Our muted response to ISIS

Our muted response to ISIS

If you are worried that the U.S. is reigniting the war in Iraq, don’t be.  Despite the atrocities being committed by ISIS/The Islamic State, our airstrikes are designed simply to protect Americans in threatened cities and to protect those Yazidis besieged on that mountain (that siege is reportedly over, as the Yazidis have now escaped).  But, according to two Washington Post analysts, there is no effort to stop ISIS as such or to win back the large amount of territory they have taken over.
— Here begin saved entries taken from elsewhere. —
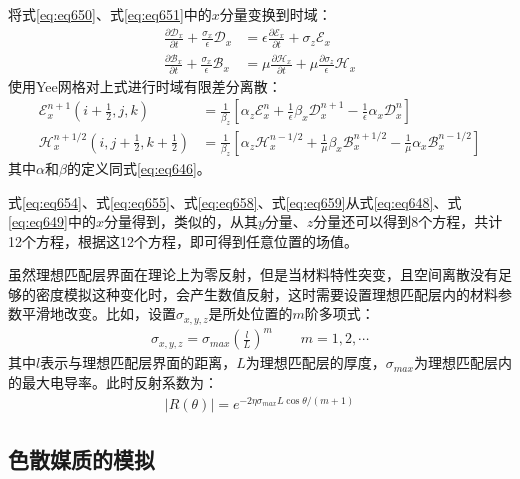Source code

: \documentclass{article}
\numberwithin{equation}{section}
\begin{document}
将式\ref{eq:eq650}、式\ref{eq:eq651}中的$x$分量变换到时域：
\begin{align}
    \label{eq:eq656}
    \frac{\partial \mathcal{D}_x}{\partial t}+\frac{\sigma_x}{\epsilon}\mathcal{D}_x&=\epsilon\frac{\partial \mathcal{E}_x}{\partial t}+\sigma_z\mathcal{E}_x \\
    \label{eq:eq657}
    \frac{\partial \mathcal{B}_x}{\partial t}+\frac{\sigma_x}{\epsilon}\mathcal{B}_x&=\mu\frac{\partial \mathcal{H}_x}{\partial t}+\mu\frac{\partial\sigma_z}{\epsilon}\mathcal{H}_x
\end{align}
使用Yee网格对上式进行时域有限差分离散：
\begin{align}
    \label{eq:eq658}
    \mathcal{E}_x^{n+1}\left(i+\frac{1}{2},j,k\right)&=\frac{1}{\beta_z}\left[\alpha_z\mathcal{E}_x^n+\frac{1}{\epsilon}\beta_x\mathcal{D}_x^{n+1}-\frac{1}{\epsilon}\alpha_x\mathcal{D}_x^{n}\right] \\
    \label{eq:eq659}
    \mathcal{H}_x^{n+1/2}\left(i,j+\frac{1}{2},k+\frac{1}{2}\right)&=\frac{1}{\beta_z}\left[\alpha_z\mathcal{H}_x^{n-1/2}+\frac{1}{\mu}\beta_x\mathcal{B}_x^{n+1/2}-\frac{1}{\mu}\alpha_x\mathcal{B}_x^{n-1/2}\right]
\end{align}
其中$\alpha$和$\beta$的定义同式\ref{eq:eq646}。\par
式\ref{eq:eq654}、式\ref{eq:eq655}、式\ref{eq:eq658}、式\ref{eq:eq659}从式\ref{eq:eq648}、式\ref{eq:eq649}中的$x$分量得到，类似的，从其$y$分量、$z$分量还可以得到8个方程，共计12个方程，根据这12个方程，即可得到任意位置的场值。\par
虽然理想匹配层界面在理论上为零反射，但是当材料特性突变，且空间离散没有足够的密度模拟这种变化时，会产生数值反射，这时需要设置理想匹配层内的材料参数平滑地改变。比如，设置$\sigma_{x,y,z}$是所处位置的$m$阶多项式：
\begin{align}
    \label{eq:eq660}
    \sigma_{x,y,z}=\sigma_{max}\left(\frac{l}{L}\right)^m\qquad m=1,2,\cdots
\end{align}
其中$l$表示与理想匹配层界面的距离，$L$为理想匹配层的厚度，$\sigma_{max}$为理想匹配层内的最大电导率。此时反射系数为：
\begin{align}
    \label{eq:eq661}
    |R(\theta)|=e^{-2\eta\sigma_{max}L\cos\theta/(m+1)}
\end{align}
\subsection{色散媒质的模拟}
\end{document}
From Greg Jaffe & Greg Miller, Obama administration shows little urgency for stemming Islamic State violence – The Washington Post:

Senior U.S. officials describe the threat posed by the Islamic State in chilling terms, but have mounted a decidedly modest military campaign to check its advance through northern Iraq.

The radical Islamist organization has attracted more fighters, controls more territory and has access to a larger stream of money than al-Qaeda did before the attacks of Sept. 11, 2001, according to U.S. officials and terrorism experts. Its refusal to rein in its brand of rampant violence accounts in part for its break from the better-known terrorist group.

“This is serious business,” Secretary of State John F. Kerry told reporters earlier this week. “I think the world is beginning to come to grips with the degree to which this is unacceptable.”

So far, though, the Obama administration’s response to the group’s blitzkrieg through northern Iraq has been defined primarily by the limits it has placed on the U.S. military’s intervention.

The disconnect between the unnerving assessments of the Islamic State and the apparent lack of urgency in confronting it reflects a mix of political and military constraints. Among them are no clear military strategy for reversing the group’s recent territorial gains, a war weariness that pervades the Obama administration and the country, and significant uncertainty about the extent to which the Islamic State is prepared to morph from a regional force into a transnational terrorist threat that could target Europe and the United States.

The U.S. military’s campaign against the Islamic State has focused on protecting U.S. citizens in Baghdad and Irbil and delivering aid to thousands of Yazidi refugees who had been trapped on Mount Sinjar in northern Iraq and appeared Wednesday to be making their way down to safety to.

The ongoing U.S. airstrikes are equally notable for what they have not tried to do. U.S. military officials have emphasized that the strikes are not designed to reverse the gains Sunni extremist fighters have made.